Task to complete:
Start at the line below containing "200ms (12 frames)." and stop at the line containing "arrow key press.". Repeat every line of that stretch exactly, and nothing outside it.

=== Section Start ===

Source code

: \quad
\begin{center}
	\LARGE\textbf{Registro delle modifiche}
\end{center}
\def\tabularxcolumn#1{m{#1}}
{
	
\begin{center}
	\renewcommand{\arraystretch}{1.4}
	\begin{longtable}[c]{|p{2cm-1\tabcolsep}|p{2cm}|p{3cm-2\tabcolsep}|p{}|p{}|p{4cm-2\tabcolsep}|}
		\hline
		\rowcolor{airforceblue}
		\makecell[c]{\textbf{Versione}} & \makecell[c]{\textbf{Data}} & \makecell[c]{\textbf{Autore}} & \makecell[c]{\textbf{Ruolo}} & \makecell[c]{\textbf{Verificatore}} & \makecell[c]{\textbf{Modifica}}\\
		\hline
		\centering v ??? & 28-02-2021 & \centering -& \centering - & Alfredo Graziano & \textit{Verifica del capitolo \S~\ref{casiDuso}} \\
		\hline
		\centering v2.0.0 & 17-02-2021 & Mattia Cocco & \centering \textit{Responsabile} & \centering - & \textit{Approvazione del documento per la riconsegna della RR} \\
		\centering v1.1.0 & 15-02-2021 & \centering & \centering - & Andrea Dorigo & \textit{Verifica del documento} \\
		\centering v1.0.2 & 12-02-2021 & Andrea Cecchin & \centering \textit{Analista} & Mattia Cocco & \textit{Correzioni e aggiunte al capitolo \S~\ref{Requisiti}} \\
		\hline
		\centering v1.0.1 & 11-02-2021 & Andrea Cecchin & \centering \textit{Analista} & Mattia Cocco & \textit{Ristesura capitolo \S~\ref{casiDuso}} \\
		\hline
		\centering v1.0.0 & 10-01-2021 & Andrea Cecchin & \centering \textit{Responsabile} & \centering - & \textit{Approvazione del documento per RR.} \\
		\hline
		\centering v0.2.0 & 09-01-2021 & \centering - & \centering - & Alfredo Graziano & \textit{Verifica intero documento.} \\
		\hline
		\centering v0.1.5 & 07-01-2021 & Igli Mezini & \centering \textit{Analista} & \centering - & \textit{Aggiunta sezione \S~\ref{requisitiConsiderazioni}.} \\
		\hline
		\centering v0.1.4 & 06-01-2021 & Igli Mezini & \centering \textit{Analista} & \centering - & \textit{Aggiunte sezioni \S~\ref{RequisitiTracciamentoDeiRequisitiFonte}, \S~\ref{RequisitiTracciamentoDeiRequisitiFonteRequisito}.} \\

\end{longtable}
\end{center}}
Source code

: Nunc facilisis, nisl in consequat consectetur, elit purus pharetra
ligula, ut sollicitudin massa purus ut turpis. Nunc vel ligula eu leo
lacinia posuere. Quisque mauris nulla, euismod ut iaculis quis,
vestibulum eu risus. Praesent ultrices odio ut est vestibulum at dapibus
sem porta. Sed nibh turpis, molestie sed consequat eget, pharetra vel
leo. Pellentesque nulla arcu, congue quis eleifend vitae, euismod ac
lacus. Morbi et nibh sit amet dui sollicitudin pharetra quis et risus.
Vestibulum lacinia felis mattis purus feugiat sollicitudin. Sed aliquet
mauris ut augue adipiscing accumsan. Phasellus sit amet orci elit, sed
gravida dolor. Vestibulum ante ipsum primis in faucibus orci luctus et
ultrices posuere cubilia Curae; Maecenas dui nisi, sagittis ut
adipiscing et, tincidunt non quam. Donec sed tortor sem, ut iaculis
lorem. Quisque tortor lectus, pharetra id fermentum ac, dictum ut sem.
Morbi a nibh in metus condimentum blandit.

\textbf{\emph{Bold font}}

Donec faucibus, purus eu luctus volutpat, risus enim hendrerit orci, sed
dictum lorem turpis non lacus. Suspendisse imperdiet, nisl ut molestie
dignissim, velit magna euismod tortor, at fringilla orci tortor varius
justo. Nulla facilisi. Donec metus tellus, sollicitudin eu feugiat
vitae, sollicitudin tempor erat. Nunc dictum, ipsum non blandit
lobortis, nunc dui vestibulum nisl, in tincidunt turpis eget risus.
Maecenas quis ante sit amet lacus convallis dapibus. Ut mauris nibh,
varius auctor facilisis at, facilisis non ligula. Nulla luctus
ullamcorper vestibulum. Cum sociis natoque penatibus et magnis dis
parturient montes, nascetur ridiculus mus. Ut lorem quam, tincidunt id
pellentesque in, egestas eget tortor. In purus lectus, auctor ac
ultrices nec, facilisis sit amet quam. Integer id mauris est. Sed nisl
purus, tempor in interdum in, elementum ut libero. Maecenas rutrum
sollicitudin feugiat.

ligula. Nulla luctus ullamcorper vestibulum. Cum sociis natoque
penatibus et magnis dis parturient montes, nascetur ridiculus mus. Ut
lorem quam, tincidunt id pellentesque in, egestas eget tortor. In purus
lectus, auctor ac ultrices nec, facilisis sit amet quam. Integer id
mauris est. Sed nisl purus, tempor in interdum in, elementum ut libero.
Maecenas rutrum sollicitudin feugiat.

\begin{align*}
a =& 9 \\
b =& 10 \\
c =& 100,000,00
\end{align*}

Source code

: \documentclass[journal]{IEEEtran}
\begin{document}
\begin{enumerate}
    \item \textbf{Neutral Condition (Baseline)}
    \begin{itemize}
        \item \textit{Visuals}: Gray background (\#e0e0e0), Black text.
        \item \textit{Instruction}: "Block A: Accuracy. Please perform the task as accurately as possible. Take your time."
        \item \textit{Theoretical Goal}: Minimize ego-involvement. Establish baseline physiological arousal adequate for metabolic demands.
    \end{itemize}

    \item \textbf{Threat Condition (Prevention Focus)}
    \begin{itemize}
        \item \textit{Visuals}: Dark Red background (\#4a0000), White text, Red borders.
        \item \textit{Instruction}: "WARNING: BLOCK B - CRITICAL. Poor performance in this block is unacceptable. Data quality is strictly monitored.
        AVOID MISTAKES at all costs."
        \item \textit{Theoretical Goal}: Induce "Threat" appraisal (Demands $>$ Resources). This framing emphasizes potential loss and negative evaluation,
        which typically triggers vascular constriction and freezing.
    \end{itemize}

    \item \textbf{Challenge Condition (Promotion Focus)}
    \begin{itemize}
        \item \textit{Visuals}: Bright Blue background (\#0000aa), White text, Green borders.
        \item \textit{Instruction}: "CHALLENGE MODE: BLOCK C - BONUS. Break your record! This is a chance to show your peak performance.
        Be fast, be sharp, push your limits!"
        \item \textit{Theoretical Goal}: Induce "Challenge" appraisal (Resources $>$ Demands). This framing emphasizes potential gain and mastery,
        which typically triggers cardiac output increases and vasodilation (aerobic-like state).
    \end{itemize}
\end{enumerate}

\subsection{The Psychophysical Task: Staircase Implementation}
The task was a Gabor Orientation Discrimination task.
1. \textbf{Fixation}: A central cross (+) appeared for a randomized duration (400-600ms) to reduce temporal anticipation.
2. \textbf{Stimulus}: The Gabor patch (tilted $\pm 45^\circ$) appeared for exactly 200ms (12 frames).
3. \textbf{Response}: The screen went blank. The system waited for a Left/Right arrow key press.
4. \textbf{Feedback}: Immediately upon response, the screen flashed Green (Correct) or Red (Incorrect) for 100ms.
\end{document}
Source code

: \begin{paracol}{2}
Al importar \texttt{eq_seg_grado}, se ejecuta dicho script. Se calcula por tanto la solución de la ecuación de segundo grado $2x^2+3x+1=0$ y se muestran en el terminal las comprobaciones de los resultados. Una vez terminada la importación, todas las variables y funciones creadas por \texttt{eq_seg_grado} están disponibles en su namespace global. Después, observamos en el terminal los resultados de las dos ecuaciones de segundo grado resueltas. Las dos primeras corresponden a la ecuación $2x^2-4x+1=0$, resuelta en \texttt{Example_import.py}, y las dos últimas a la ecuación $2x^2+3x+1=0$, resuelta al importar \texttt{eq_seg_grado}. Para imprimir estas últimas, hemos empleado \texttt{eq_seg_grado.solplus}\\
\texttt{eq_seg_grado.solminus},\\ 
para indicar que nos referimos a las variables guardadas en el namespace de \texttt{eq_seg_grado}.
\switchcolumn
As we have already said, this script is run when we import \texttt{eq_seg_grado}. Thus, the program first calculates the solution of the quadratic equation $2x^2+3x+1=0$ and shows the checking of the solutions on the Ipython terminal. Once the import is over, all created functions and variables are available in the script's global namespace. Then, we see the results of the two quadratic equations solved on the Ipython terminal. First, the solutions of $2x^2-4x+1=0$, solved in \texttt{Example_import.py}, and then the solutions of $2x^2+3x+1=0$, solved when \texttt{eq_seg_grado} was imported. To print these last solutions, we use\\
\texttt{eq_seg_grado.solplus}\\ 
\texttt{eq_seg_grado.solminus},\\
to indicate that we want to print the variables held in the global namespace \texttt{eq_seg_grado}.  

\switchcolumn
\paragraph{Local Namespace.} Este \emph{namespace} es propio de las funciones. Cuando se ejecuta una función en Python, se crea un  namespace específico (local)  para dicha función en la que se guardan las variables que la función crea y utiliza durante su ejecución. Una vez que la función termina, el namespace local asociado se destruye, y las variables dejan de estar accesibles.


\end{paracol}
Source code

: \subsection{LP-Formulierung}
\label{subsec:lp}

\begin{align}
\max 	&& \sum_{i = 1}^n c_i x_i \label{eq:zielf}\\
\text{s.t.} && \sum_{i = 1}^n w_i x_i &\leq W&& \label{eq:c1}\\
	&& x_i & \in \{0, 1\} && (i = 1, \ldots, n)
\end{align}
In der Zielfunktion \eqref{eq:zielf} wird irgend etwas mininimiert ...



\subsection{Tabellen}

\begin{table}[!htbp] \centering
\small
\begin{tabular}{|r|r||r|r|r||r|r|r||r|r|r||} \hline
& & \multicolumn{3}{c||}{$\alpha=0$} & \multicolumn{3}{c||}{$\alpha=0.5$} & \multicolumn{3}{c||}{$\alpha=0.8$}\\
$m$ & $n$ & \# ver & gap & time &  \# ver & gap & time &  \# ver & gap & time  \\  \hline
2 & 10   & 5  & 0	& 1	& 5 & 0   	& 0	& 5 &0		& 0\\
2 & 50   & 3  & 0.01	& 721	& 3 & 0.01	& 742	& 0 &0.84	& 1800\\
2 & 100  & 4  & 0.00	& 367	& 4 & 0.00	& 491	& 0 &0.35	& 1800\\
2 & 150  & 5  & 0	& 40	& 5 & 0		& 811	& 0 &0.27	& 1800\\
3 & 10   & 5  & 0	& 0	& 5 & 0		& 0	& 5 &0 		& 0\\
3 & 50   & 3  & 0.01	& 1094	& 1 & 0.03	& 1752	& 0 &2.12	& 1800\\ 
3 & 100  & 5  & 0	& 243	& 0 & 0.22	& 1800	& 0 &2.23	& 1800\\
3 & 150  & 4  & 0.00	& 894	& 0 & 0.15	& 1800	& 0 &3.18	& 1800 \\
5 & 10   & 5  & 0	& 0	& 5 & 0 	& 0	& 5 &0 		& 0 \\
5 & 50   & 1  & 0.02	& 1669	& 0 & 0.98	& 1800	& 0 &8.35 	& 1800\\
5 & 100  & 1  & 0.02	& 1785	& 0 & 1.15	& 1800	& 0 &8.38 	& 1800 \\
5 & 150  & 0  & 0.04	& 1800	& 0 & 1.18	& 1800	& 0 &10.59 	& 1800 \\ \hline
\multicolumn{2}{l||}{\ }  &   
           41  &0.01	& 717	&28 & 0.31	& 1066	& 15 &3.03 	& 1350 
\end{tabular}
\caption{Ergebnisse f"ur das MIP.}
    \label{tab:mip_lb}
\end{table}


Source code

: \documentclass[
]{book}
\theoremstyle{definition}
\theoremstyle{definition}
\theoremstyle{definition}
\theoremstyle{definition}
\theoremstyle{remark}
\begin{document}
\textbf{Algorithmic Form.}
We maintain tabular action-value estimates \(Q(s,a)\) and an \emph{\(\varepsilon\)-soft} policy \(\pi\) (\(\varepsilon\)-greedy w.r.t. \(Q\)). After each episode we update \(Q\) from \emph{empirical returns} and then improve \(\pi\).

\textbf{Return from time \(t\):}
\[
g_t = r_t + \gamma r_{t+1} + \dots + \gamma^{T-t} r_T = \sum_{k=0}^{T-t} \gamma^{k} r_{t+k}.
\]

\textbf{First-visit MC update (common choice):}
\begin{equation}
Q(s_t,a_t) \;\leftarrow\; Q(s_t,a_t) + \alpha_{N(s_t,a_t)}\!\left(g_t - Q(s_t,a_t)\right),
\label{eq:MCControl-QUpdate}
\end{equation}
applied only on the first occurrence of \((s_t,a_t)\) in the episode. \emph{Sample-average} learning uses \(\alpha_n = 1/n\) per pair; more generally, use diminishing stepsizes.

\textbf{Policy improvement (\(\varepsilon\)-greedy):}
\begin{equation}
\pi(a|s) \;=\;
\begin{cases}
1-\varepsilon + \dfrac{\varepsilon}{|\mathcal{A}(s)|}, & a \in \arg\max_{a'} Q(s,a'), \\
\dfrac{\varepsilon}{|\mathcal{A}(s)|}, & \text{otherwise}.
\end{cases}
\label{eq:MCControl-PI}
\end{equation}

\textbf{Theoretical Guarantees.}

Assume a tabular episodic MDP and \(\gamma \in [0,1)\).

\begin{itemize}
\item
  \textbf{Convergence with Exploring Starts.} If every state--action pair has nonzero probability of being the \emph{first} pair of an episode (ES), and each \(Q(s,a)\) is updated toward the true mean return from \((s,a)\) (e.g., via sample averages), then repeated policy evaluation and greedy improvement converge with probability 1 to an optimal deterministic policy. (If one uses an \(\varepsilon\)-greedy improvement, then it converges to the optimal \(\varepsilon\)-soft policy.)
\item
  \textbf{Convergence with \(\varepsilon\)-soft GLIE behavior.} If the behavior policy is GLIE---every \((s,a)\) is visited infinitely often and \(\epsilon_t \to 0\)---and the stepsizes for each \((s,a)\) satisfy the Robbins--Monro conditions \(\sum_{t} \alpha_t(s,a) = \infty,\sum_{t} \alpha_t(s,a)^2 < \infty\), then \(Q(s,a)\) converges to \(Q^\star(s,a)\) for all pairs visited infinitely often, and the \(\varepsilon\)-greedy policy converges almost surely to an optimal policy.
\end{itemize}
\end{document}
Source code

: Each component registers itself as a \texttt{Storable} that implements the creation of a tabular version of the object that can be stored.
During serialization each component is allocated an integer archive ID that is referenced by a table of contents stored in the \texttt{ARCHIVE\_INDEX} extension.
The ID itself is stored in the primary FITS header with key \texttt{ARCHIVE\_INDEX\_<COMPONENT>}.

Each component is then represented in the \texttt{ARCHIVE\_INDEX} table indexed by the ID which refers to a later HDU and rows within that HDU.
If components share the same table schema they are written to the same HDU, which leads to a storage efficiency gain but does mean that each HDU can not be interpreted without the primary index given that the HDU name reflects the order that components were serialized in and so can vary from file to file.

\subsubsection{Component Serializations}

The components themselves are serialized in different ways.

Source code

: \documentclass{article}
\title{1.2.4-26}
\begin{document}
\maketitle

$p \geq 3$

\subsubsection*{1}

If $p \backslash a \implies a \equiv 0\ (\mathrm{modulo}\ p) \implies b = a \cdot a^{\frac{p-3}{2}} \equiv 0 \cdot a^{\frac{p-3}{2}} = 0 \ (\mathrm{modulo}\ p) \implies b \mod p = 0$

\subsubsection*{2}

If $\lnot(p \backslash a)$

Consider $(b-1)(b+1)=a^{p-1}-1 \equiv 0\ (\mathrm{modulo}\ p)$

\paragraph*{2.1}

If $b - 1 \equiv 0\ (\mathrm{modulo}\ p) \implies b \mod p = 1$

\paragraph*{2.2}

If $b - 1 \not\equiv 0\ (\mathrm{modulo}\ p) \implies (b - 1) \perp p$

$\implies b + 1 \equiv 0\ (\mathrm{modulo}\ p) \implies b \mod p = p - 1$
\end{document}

=== Section End ===

Solution:
2. \textbf{Stimulus}: The Gabor patch (tilted $\pm 45^\circ$) appeared for exactly 200ms (12 frames).
3. \textbf{Response}: The screen went blank. The system waited for a Left/Right arrow key press.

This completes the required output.